**Task prompt:**
The pictures get dropped, while every remaining part of the listing is copied exactly.

**Information shown:**
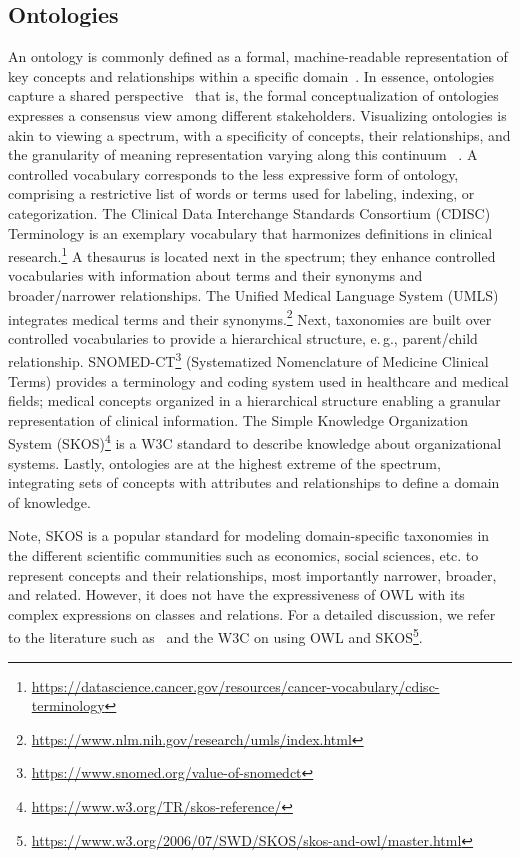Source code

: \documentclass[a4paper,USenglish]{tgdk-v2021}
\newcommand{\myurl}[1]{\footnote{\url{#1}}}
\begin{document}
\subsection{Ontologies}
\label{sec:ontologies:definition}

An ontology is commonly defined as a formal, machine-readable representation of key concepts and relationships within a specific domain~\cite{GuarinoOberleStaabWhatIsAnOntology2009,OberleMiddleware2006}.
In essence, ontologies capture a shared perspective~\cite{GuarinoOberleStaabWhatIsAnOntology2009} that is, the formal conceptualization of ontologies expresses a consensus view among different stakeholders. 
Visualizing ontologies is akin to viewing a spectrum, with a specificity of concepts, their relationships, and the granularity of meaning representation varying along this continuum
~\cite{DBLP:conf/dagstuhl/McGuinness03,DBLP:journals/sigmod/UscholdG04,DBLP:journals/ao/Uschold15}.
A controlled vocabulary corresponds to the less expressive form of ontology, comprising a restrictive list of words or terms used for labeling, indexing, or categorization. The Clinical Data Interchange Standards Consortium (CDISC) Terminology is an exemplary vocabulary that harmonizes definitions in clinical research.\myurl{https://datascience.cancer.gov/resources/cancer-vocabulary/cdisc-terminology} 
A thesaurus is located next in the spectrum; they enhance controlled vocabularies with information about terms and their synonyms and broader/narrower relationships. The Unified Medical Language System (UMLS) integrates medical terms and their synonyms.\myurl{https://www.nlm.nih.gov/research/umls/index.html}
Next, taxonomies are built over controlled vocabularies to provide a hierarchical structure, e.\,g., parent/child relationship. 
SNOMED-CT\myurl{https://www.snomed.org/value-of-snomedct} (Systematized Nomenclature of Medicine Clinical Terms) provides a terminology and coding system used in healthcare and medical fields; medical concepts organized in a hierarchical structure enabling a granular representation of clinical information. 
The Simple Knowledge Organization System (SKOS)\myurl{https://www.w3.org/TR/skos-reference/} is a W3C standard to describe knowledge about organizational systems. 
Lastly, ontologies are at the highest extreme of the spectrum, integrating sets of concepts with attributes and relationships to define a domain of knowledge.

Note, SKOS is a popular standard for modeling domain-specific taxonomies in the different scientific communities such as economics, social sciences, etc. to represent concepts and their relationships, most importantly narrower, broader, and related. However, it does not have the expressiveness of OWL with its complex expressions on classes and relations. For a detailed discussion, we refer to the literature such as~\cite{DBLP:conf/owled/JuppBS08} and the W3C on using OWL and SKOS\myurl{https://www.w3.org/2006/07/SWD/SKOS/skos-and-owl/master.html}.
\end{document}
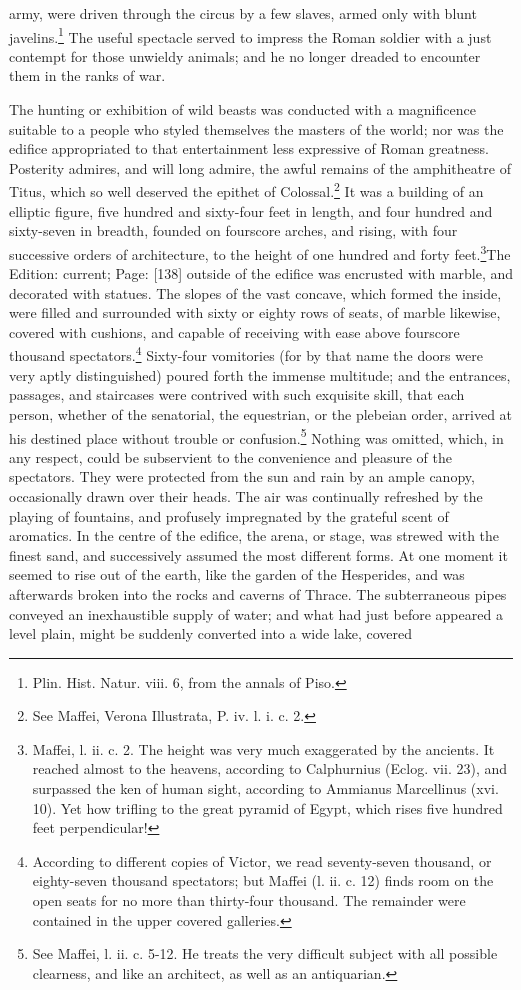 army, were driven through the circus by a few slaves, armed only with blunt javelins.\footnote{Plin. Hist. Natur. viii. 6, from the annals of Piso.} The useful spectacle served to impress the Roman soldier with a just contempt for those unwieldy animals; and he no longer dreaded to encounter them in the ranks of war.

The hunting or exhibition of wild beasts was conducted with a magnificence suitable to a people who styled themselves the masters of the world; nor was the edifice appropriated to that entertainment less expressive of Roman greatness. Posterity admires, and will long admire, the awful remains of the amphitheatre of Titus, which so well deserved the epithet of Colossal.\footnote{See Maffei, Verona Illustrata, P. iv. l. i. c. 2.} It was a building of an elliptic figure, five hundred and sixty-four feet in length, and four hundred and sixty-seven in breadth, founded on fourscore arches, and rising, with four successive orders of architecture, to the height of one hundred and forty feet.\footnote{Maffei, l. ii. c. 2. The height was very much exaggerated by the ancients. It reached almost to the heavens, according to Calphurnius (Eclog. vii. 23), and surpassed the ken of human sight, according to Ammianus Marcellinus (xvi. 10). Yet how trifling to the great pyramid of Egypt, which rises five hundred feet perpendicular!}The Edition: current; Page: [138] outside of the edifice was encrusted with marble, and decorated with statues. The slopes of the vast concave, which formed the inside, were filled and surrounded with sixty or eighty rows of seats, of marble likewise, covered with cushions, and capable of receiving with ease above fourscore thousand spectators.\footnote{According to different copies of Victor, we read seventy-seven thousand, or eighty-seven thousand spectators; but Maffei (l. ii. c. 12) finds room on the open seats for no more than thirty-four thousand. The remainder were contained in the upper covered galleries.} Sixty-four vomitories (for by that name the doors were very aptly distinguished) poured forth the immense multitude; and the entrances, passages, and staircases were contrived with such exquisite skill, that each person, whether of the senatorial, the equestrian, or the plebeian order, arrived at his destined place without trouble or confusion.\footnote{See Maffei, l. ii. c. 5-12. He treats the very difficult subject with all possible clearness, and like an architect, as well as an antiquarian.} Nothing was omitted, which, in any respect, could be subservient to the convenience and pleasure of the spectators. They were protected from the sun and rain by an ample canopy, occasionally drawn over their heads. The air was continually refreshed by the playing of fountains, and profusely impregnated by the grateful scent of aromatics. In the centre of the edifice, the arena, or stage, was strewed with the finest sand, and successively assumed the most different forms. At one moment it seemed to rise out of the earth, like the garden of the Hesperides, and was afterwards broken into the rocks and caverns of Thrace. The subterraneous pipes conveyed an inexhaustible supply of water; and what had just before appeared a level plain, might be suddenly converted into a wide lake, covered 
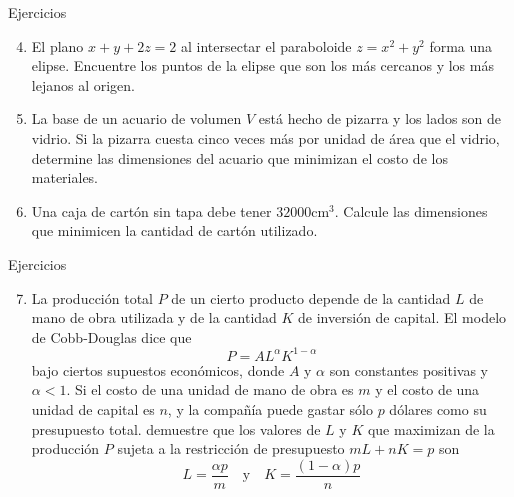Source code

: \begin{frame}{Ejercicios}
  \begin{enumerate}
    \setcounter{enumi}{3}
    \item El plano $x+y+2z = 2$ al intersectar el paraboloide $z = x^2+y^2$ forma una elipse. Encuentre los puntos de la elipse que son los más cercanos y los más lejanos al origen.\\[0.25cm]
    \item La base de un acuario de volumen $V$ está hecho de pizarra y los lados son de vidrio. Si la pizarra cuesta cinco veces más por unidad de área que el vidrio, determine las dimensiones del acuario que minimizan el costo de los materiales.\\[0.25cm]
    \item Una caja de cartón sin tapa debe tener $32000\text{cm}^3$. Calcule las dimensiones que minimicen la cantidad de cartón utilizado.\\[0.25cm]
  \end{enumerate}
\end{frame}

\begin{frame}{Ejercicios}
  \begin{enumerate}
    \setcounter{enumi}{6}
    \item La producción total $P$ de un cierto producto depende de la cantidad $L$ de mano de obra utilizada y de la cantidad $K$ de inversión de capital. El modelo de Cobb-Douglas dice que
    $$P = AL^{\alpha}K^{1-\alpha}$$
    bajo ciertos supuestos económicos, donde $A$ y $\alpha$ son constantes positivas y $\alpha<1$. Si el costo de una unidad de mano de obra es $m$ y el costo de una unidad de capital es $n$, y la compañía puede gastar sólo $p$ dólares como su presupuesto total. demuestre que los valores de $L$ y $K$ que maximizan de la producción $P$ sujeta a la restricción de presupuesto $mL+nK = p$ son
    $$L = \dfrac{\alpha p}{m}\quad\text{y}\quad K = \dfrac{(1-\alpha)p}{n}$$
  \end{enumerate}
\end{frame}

**Solution to the problem:**
Source code

: \documentclass[a4paper,USenglish]{tgdk-v2021}
\newcommand{\myurl}[1]{\footnote{\url{#1}}}
\begin{document}
\subsection{Ontologies}
\label{sec:ontologies:definition}

An ontology is commonly defined as a formal, machine-readable representation of key concepts and relationships within a specific domain~\cite{GuarinoOberleStaabWhatIsAnOntology2009,OberleMiddleware2006}.
In essence, ontologies capture a shared perspective~\cite{GuarinoOberleStaabWhatIsAnOntology2009} that is, the formal conceptualization of ontologies expresses a consensus view among different stakeholders. 
Visualizing ontologies is akin to viewing a spectrum, with a specificity of concepts, their relationships, and the granularity of meaning representation varying along this continuum
~\cite{DBLP:conf/dagstuhl/McGuinness03,DBLP:journals/sigmod/UscholdG04,DBLP:journals/ao/Uschold15}.
A controlled vocabulary corresponds to the less expressive form of ontology, comprising a restrictive list of words or terms used for labeling, indexing, or categorization. The Clinical Data Interchange Standards Consortium (CDISC) Terminology is an exemplary vocabulary that harmonizes definitions in clinical research.\myurl{https://datascience.cancer.gov/resources/cancer-vocabulary/cdisc-terminology} 
A thesaurus is located next in the spectrum; they enhance controlled vocabularies with information about terms and their synonyms and broader/narrower relationships. The Unified Medical Language System (UMLS) integrates medical terms and their synonyms.\myurl{https://www.nlm.nih.gov/research/umls/index.html}
Next, taxonomies are built over controlled vocabularies to provide a hierarchical structure, e.\,g., parent/child relationship. 
SNOMED-CT\myurl{https://www.snomed.org/value-of-snomedct} (Systematized Nomenclature of Medicine Clinical Terms) provides a terminology and coding system used in healthcare and medical fields; medical concepts organized in a hierarchical structure enabling a granular representation of clinical information. 
The Simple Knowledge Organization System (SKOS)\myurl{https://www.w3.org/TR/skos-reference/} is a W3C standard to describe knowledge about organizational systems. 
Lastly, ontologies are at the highest extreme of the spectrum, integrating sets of concepts with attributes and relationships to define a domain of knowledge.

Note, SKOS is a popular standard for modeling domain-specific taxonomies in the different scientific communities such as economics, social sciences, etc. to represent concepts and their relationships, most importantly narrower, broader, and related. However, it does not have the expressiveness of OWL with its complex expressions on classes and relations. For a detailed discussion, we refer to the literature such as~\cite{DBLP:conf/owled/JuppBS08} and the W3C on using OWL and SKOS\myurl{https://www.w3.org/2006/07/SWD/SKOS/skos-and-owl/master.html}.
\end{document}
 army, were driven through the circus by a few slaves, armed only with blunt javelins.\footnote{Plin. Hist. Natur. viii. 6, from the annals of Piso.} The useful spectacle served to impress the Roman soldier with a just contempt for those unwieldy animals; and he no longer dreaded to encounter them in the ranks of war.

The hunting or exhibition of wild beasts was conducted with a magnificence suitable to a people who styled themselves the masters of the world; nor was the edifice appropriated to that entertainment less expressive of Roman greatness. Posterity admires, and will long admire, the awful remains of the amphitheatre of Titus, which so well deserved the epithet of Colossal.\footnote{See Maffei, Verona Illustrata, P. iv. l. i. c. 2.} It was a building of an elliptic figure, five hundred and sixty-four feet in length, and four hundred and sixty-seven in breadth, founded on fourscore arches, and rising, with four successive orders of architecture, to the height of one hundred and forty feet.\footnote{Maffei, l. ii. c. 2. The height was very much exaggerated by the ancients. It reached almost to the heavens, according to Calphurnius (Eclog. vii. 23), and surpassed the ken of human sight, according to Ammianus Marcellinus (xvi. 10). Yet how trifling to the great pyramid of Egypt, which rises five hundred feet perpendicular!}The Edition: current; Page: [138] outside of the edifice was encrusted with marble, and decorated with statues. The slopes of the vast concave, which formed the inside, were filled and surrounded with sixty or eighty rows of seats, of marble likewise, covered with cushions, and capable of receiving with ease above fourscore thousand spectators.\footnote{According to different copies of Victor, we read seventy-seven thousand, or eighty-seven thousand spectators; but Maffei (l. ii. c. 12) finds room on the open seats for no more than thirty-four thousand. The remainder were contained in the upper covered galleries.} Sixty-four vomitories (for by that name the doors were very aptly distinguished) poured forth the immense multitude; and the entrances, passages, and staircases were contrived with such exquisite skill, that each person, whether of the senatorial, the equestrian, or the plebeian order, arrived at his destined place without trouble or confusion.\footnote{See Maffei, l. ii. c. 5-12. He treats the very difficult subject with all possible clearness, and like an architect, as well as an antiquarian.} Nothing was omitted, which, in any respect, could be subservient to the convenience and pleasure of the spectators. They were protected from the sun and rain by an ample canopy, occasionally drawn over their heads. The air was continually refreshed by the playing of fountains, and profusely impregnated by the grateful scent of aromatics. In the centre of the edifice, the arena, or stage, was strewed with the finest sand, and successively assumed the most different forms. At one moment it seemed to rise out of the earth, like the garden of the Hesperides, and was afterwards broken into the rocks and caverns of Thrace. The subterraneous pipes conveyed an inexhaustible supply of water; and what had just before appeared a level plain, might be suddenly converted into a wide lake, covered 
Source code

: \begin{frame}{Ejercicios}
  \begin{enumerate}
    \setcounter{enumi}{3}
    \item El plano $x+y+2z = 2$ al intersectar el paraboloide $z = x^2+y^2$ forma una elipse. Encuentre los puntos de la elipse que son los más cercanos y los más lejanos al origen.\\[0.25cm]
    \item La base de un acuario de volumen $V$ está hecho de pizarra y los lados son de vidrio. Si la pizarra cuesta cinco veces más por unidad de área que el vidrio, determine las dimensiones del acuario que minimizan el costo de los materiales.\\[0.25cm]
    \item Una caja de cartón sin tapa debe tener $32000\text{cm}^3$. Calcule las dimensiones que minimicen la cantidad de cartón utilizado.\\[0.25cm]
  \end{enumerate}
\end{frame}

\begin{frame}{Ejercicios}
  \begin{enumerate}
    \setcounter{enumi}{6}
    \item La producción total $P$ de un cierto producto depende de la cantidad $L$ de mano de obra utilizada y de la cantidad $K$ de inversión de capital. El modelo de Cobb-Douglas dice que
    $$P = AL^{\alpha}K^{1-\alpha}$$
    bajo ciertos supuestos económicos, donde $A$ y $\alpha$ son constantes positivas y $\alpha<1$. Si el costo de una unidad de mano de obra es $m$ y el costo de una unidad de capital es $n$, y la compañía puede gastar sólo $p$ dólares como su presupuesto total. demuestre que los valores de $L$ y $K$ que maximizan de la producción $P$ sujeta a la restricción de presupuesto $mL+nK = p$ son
    $$L = \dfrac{\alpha p}{m}\quad\text{y}\quad K = \dfrac{(1-\alpha)p}{n}$$
  \end{enumerate}
\end{frame}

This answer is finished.